• _Requirement_
Below are lines of data; restate word for word those running from the line containing "- Alert the result of converting 20" to the line containing "# Question 7", inclusive, and no others.

Start of Information

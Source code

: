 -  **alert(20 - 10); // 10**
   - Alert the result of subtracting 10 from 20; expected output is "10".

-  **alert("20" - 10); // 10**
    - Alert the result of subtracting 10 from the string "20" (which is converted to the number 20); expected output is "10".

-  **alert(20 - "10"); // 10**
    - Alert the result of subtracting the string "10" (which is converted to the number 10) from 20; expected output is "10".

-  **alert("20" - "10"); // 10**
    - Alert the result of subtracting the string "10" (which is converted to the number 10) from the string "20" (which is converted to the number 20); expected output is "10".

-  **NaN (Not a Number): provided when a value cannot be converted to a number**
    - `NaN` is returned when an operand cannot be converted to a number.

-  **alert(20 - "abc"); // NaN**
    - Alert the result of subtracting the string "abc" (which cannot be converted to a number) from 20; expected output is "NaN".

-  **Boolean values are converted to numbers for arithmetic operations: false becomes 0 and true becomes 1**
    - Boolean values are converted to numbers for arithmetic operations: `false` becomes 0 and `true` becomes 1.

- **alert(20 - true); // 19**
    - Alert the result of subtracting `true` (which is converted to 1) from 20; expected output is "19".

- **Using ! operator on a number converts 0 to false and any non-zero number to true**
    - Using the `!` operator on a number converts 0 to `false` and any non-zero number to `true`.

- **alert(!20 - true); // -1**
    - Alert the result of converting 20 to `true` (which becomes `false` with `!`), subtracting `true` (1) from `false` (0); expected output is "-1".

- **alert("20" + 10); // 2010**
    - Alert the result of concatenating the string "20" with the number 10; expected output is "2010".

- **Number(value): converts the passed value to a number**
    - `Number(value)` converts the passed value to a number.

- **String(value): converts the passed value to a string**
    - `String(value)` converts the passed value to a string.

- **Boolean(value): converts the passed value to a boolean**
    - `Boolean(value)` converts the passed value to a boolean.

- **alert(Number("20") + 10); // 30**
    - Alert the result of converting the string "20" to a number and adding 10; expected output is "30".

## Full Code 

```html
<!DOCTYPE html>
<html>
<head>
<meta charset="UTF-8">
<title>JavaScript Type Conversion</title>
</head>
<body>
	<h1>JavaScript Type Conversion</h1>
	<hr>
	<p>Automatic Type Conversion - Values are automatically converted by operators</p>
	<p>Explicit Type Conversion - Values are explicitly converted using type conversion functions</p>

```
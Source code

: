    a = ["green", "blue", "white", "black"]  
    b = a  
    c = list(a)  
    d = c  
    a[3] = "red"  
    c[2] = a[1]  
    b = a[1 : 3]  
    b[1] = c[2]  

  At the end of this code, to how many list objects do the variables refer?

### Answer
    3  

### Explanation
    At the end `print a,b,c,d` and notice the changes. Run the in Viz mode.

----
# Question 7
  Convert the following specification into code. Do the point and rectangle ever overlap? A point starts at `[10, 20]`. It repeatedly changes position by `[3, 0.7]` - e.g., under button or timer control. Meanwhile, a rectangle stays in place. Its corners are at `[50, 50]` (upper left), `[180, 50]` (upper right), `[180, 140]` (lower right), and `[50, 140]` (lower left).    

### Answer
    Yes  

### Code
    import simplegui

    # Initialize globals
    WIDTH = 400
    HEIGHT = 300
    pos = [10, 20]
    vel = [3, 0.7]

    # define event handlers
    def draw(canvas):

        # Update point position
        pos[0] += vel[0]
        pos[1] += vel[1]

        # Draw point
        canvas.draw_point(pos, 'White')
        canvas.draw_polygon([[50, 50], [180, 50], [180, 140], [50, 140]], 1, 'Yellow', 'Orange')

End of Information

• _Problem solution_
    - Alert the result of converting 20 to `true` (which becomes `false` with `!`), subtracting `true` (1) from `false` (0); expected output is "-1".

- **alert("20" + 10); // 2010**
    - Alert the result of concatenating the string "20" with the number 10; expected output is "2010".

- **Number(value): converts the passed value to a number**
    - `Number(value)` converts the passed value to a number.

- **String(value): converts the passed value to a string**
    - `String(value)` converts the passed value to a string.

- **Boolean(value): converts the passed value to a boolean**
    - `Boolean(value)` converts the passed value to a boolean.

- **alert(Number("20") + 10); // 30**
    - Alert the result of converting the string "20" to a number and adding 10; expected output is "30".

## Full Code 

```html
<!DOCTYPE html>
<html>
<head>
<meta charset="UTF-8">
<title>JavaScript Type Conversion</title>
</head>
<body>
	<h1>JavaScript Type Conversion</h1>
	<hr>
	<p>Automatic Type Conversion - Values are automatically converted by operators</p>
	<p>Explicit Type Conversion - Values are explicitly converted using type conversion functions</p>

```
Source code

:    a = ["green", "blue", "white", "black"]  
    b = a  
    c = list(a)  
    d = c  
    a[3] = "red"  
    c[2] = a[1]  
    b = a[1 : 3]  
    b[1] = c[2]  

  At the end of this code, to how many list objects do the variables refer?

### Answer
    3  

### Explanation
    At the end `print a,b,c,d` and notice the changes. Run the in Viz mode.

----
# Question 7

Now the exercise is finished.